Instructions to follow:
Whatever pictures appear, omit them, and repeat the data below exactly.

┄┄┄┄┄┄

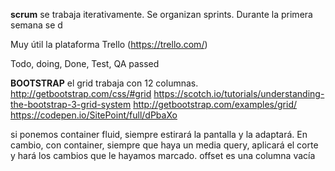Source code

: **scrum**
se trabaja iterativamente.
Se organizan sprints. Durante la primera semana se d

Muy útil la plataforma Trello (https://trello.com/)

Todo, doing, Done, Test, QA passed


**BOOTSTRAP**
el grid trabaja con 12 columnas.
http://getbootstrap.com/css/#grid
https://scotch.io/tutorials/understanding-the-bootstrap-3-grid-system
http://getbootstrap.com/examples/grid/
https://codepen.io/SitePoint/full/dPbaXo


si ponemos container fluid, siempre estirará la pantalla y la adaptará. En cambio, con container, siempre que haya un media query, aplicará el corte y hará los cambios que le hayamos marcado.
offset es una columna vacía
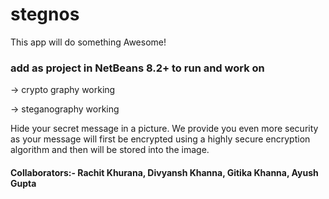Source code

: # stegnos

This app will do something Awesome!

### add as project in NetBeans 8.2+ to run and work on

-> crypto graphy working

-> steganography working

Hide your secret message in a picture. We provide you even more security as your message will first be encrypted using a highly secure encryption algorithm and then will be stored into the image.

#### Collaborators:- Rachit Khurana, Divyansh Khanna, Gitika Khanna, Ayush Gupta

┄┄┄┄┄┄

Response:
Source code

: **scrum**
se trabaja iterativamente.
Se organizan sprints. Durante la primera semana se d

Muy útil la plataforma Trello (https://trello.com/)

Todo, doing, Done, Test, QA passed


**BOOTSTRAP**
el grid trabaja con 12 columnas.
http://getbootstrap.com/css/#grid
https://scotch.io/tutorials/understanding-the-bootstrap-3-grid-system
http://getbootstrap.com/examples/grid/
https://codepen.io/SitePoint/full/dPbaXo


si ponemos container fluid, siempre estirará la pantalla y la adaptará. En cambio, con container, siempre que haya un media query, aplicará el corte y hará los cambios que le hayamos marcado.
offset es una columna vacía
Source code

: # stegnos

This app will do something Awesome!

### add as project in NetBeans 8.2+ to run and work on

-> crypto graphy working

-> steganography working

Hide your secret message in a picture. We provide you even more security as your message will first be encrypted using a highly secure encryption algorithm and then will be stored into the image.

#### Collaborators:- Rachit Khurana, Divyansh Khanna, Gitika Khanna, Ayush Gupta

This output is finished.